--- What the exercise asks ---
Restate each of the lines below word for word and drop every picture.

BEGIN Exercise data

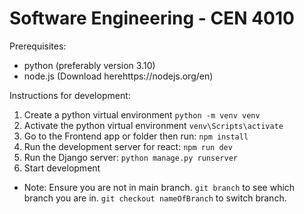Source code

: <h1>Software Engineering - CEN 4010</h1>

Prerequisites:
-  python (preferably version 3.10)
- node.js (Download herehttps://nodejs.org/en)


Instructions for development:
1. Create a python virtual environment
   `python -m venv venv`
2. Activate the python virtual environment
   `venv\Scripts\activate`
3. Go to the Frontend app or  folder then run:
   `npm install`
4. Run the development server for react:
   `npm run dev`
6. Run the Django server:
   `python manage.py runserver`
7. Start development

- Note: Ensure you are not in main branch. `git branch` to see which branch you are in. `git checkout nameOfBranch` to switch branch.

END Exercise data

--- Output of the task ---
Source code

: <h1>Software Engineering - CEN 4010</h1>

Prerequisites:
-  python (preferably version 3.10)
- node.js (Download herehttps://nodejs.org/en)


Instructions for development:
1. Create a python virtual environment
   `python -m venv venv`
2. Activate the python virtual environment
   `venv\Scripts\activate`
3. Go to the Frontend app or  folder then run:
   `npm install`
4. Run the development server for react:
   `npm run dev`
6. Run the Django server:
   `python manage.py runserver`
7. Start development

- Note: Ensure you are not in main branch. `git branch` to see which branch you are in. `git checkout nameOfBranch` to switch branch.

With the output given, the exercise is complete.